Optimizing javascript can be a bit tricky sometimes, but you can analyse the javascripts that are being used. We can categorize the javascripts into multiple segments such as 

  • Main thread JS
    • Critical JS – Typically JS that only affects above the fold elements of a page such as Hamburger menu click event, or any other button click to show popup, etc.
    • Asynchronous JS – The JS that a page needs on ready event or before onload event.
    • Defer JS – The JS that can be loaded onload that is after all the page content and assets are downloaded. 
  • Worker Thread JS – The JS that we can load lazily and run only on specific events or user interactions such as scroll, click, etc. 

In some cases, we just need to defer javascript so that it loads only after the page is loaded. To understand which JS you need first and which ones you need later, you can find out how your page looks with Javascript disabled in the browser.

If your web page shows all page elements with CSS properly then it means your page doesn’t need javascript to load on initial page rendering, and you can basically keep the main thread idle for other executions and interactions for users. This will reduce time to interactive and reduce total blocking time.

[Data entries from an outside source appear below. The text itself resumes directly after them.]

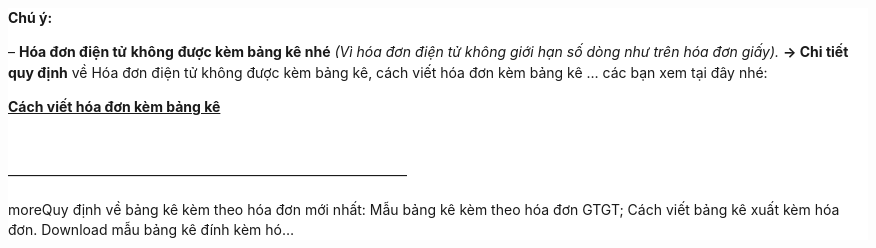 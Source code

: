 
**Chú ý:**  

 – **Hóa đơn điện tử** **không** **được kèm bảng kê nhé** *(Vì hóa đơn điện tử không giới hạn số dòng như trên hóa đơn giấy).*
**-> Chi tiết quy định** về Hóa đơn điện tử không được kèm bảng kê, cách viết hóa đơn kèm bảng kê … các bạn xem tại đây nhé: 

**[Cách viết hóa đơn kèm bảng kê](# "cách viết hóa đơn kèm bảng kê")**

  

————————————————————————————–  


moreQuy định về bảng kê kèm theo hóa đơn mới nhất: Mẫu bảng kê kèm theo hóa đơn GTGT; Cách viết bảng kê xuất kèm hóa đơn. Download mẫu bảng kê đính kèm hó…

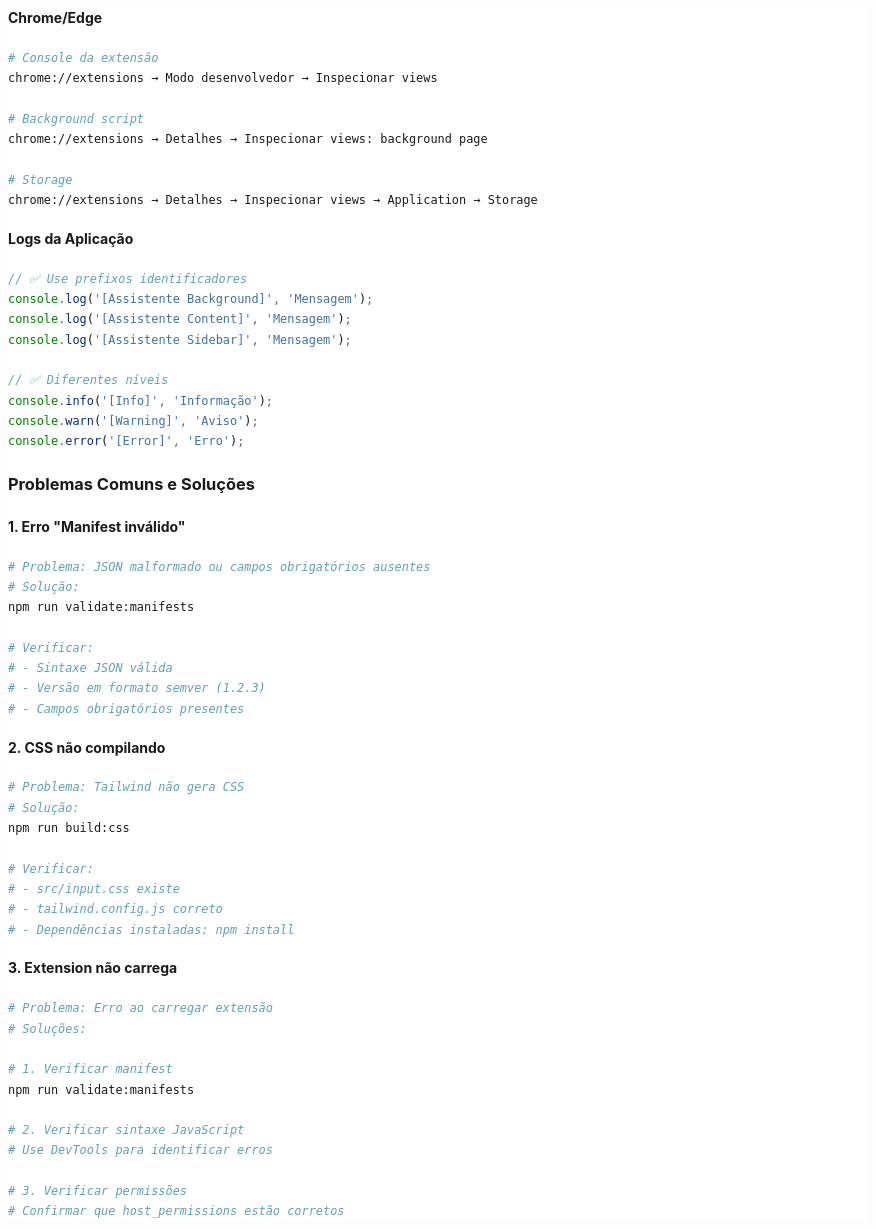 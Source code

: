 #### Chrome/Edge
```bash
# Console da extensão
chrome://extensions → Modo desenvolvedor → Inspecionar views

# Background script
chrome://extensions → Detalhes → Inspecionar views: background page

# Storage
chrome://extensions → Detalhes → Inspecionar views → Application → Storage
```

#### Logs da Aplicação
```javascript
// ✅ Use prefixos identificadores
console.log('[Assistente Background]', 'Mensagem');
console.log('[Assistente Content]', 'Mensagem');
console.log('[Assistente Sidebar]', 'Mensagem');

// ✅ Diferentes níveis
console.info('[Info]', 'Informação');
console.warn('[Warning]', 'Aviso');
console.error('[Error]', 'Erro');
```

### Problemas Comuns e Soluções

#### 1. Erro "Manifest inválido"
```bash
# Problema: JSON malformado ou campos obrigatórios ausentes
# Solução:
npm run validate:manifests

# Verificar:
# - Sintaxe JSON válida
# - Versão em formato semver (1.2.3)
# - Campos obrigatórios presentes
```

#### 2. CSS não compilando
```bash
# Problema: Tailwind não gera CSS
# Solução:
npm run build:css

# Verificar:
# - src/input.css existe
# - tailwind.config.js correto
# - Dependências instaladas: npm install
```

#### 3. Extension não carrega
```bash
# Problema: Erro ao carregar extensão
# Soluções:

# 1. Verificar manifest
npm run validate:manifests

# 2. Verificar sintaxe JavaScript
# Use DevTools para identificar erros

# 3. Verificar permissões
# Confirmar que host_permissions estão corretos
```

Here is how a web page gets rendered. As you can see in the above diagram, when a page request is made:

  • The network sends a response with HTML, which might take less than 100ms based on the server performance. 
  • After this DOM building process gets started. The CSS and JS files are requested, javascripts will be requested either asynchronously or synchronously. During this DOM building process, the main thread is blocked for any interactions. 
  • If these CSS and Javascript requests are more in number, that will add to blocking time. All this happens on the main thread. Hence we often get suggestions to reduce the main thread javascripts and eliminate render blocking resources. 
  • Once all CSS resources are collected and ready, the Build CSSOM process gets started. The time taken by this process will depend on the number of CSS files we have on the page. Inline CSS added on the page gets build really quickly as compared to the files requested using HTTP requests i.e. normal CSS stylesheet links.

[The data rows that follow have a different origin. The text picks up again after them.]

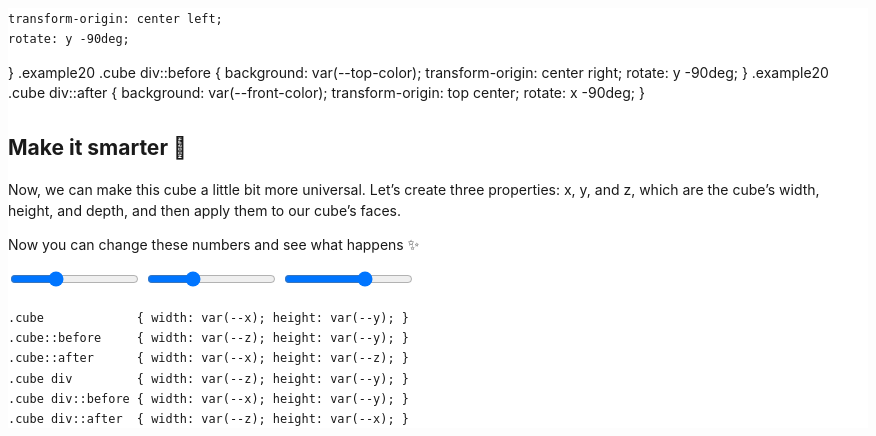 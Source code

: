     transform-origin: center left;
    rotate: y -90deg;
  }
  .example20 .cube div::before {
    background: var(--top-color);
    transform-origin: center right;
    rotate: y -90deg;
  }
  .example20 .cube div::after {
    background: var(--front-color);
    transform-origin: top center;
    rotate: x -90deg;
  }
</style>

<script>
  const colorExample = document.querySelector('.example20 .cube');
  const colorInput = document.querySelector('#colorInput');
  function updateColor(value) {
    colorExample.setAttribute('style',`--main-color: ${value}`);
  }
  colorInput.setAttribute('value', getComputedStyle(colorExample).getPropertyValue('--main-color'))
</script>

## Make it smarter 🧠 

Now, we can make this cube a little bit more universal. Let’s create three properties: x, y, and z, which are the cube’s width, height, and depth, and then apply them to our cube’s faces.

Now you can change these numbers and see what happens ✨

<div class="example example21">
<div class="example__view">
    <div class="cube">
      <div></div>
    </div>
    <div class="controls">
      <input class="range" type="range" id="xSize" name="xSize" min="50" max="200" value="100"
            onchange="updateSize()" />
      <input class="range" type="range" id="ySize" name="ySize" min="50" max="200" value="100"
            onchange="updateSize()" />
      <input class="range" type="range" id="zSize" name="zSize" min="10" max="150" value="100"
            onchange="updateSize()" />
    </div>
  </div>
  
  <pre class="example__code"><code class="language-css">.cube             { width: var(--x); height: var(--y); }
.cube::before     { width: var(--z); height: var(--y); }
.cube::after      { width: var(--x); height: var(--z); }
.cube div         { width: var(--z); height: var(--y); }
.cube div::before { width: var(--x); height: var(--y); }
.cube div::after  { width: var(--z); height: var(--x); }</code></pre>
</div>
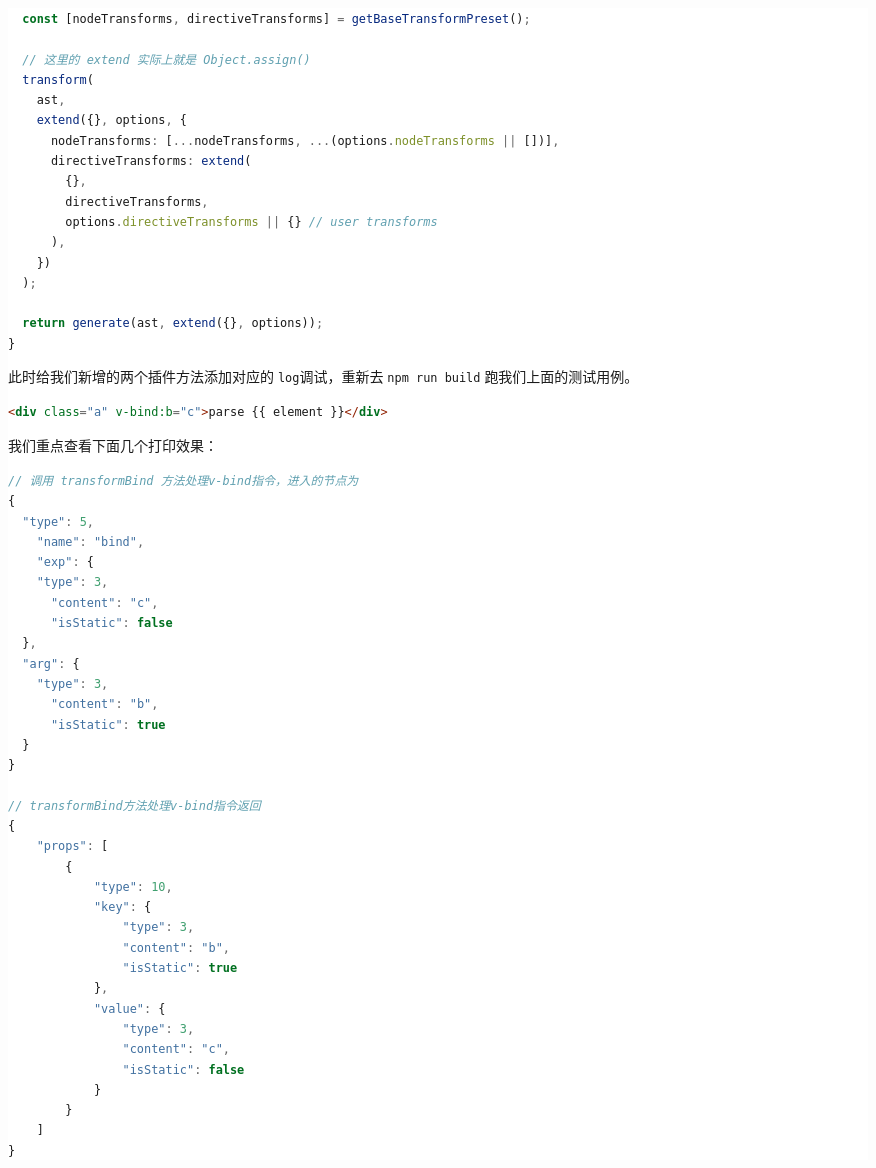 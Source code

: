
 ```typescript
  const [nodeTransforms, directiveTransforms] = getBaseTransformPreset();

  // 这里的 extend 实际上就是 Object.assign()
  transform(
    ast,
    extend({}, options, {
      nodeTransforms: [...nodeTransforms, ...(options.nodeTransforms || [])],
      directiveTransforms: extend(
        {},
        directiveTransforms,
        options.directiveTransforms || {} // user transforms
      ),
    })
  );

  return generate(ast, extend({}, options));
}
```

此时给我们新增的两个插件方法添加对应的 `log`调试，重新去 `npm run build` 跑我们上面的测试用例。

```html
<div class="a" v-bind:b="c">parse {{ element }}</div>
```

我们重点查看下面几个打印效果：

```typescript
// 调用 transformBind 方法处理v-bind指令，进入的节点为
{
  "type": 5,
    "name": "bind",
    "exp": {
    "type": 3,
      "content": "c",
      "isStatic": false
  },
  "arg": {
    "type": 3,
      "content": "b",
      "isStatic": true
  }
}

// transformBind方法处理v-bind指令返回
{
    "props": [
        {
            "type": 10,
            "key": {
                "type": 3,
                "content": "b",
                "isStatic": true
            },
            "value": {
                "type": 3,
                "content": "c",
                "isStatic": false
            }
        }
    ]
}
```


  [OPEN_BLOCK]: `openBlock`,
  [CREATE_BLOCK]: `createBlock`,
  [CREATE_ELEMENT_BLOCK]: `createElementBlock`,
  [CREATE_VNODE]: `createVNode`,
  [CREATE_ELEMENT_VNODE]: `createElementVNode`,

This document describes the DOM Building Process very nicely and why Async or Defer javascript is important. 

Strategy to load Javascripts:

  1. First of all, analyse and measure the number of javascripts.
  2. Make a list of javascript files that are absolutely necessary to be loaded async while page loads and needed on document.ready or DOMContentLoaded event. We can call them “critical javascripts”. We can include only the javascripts which are required for above the fold content. Try to keep this to minimum as these will run on the main thread and keep the main thread busy. This will affect overall FID, and TTI.
  3. Make a list of javascript files that can be loaded later after everything is loaded. We can call them “non-critical javascripts”. These javascripts we should place in the footer of the page after all the textual or media content and add “defer” attribute to these scripts.
  4. Make a list of javascripts which are only needed when users try to interact with the pages such javascripts can be offloaded to worker thread so they don’t keep main thread busy and once user tries to interact with the page by the means of keypress, tap, click, or scroll, these javascripts can be sent back to main thread and loaded normally.

If you are using WordPress, you can achieve this by using our plugin rt Scripts Optimizer, which will load the javascripts we specify using type=”text/rtscript” on worker thread, so that main thread only runs whatever is important before the DOM content loads fully. On user interaction it will basically load all the javascripts normally. So we can say we kind of lazy load javascripts loading, parsing and execution.

There’s another library that can help us achieve the offloading of javascripts to Worker thread using Party Town JS.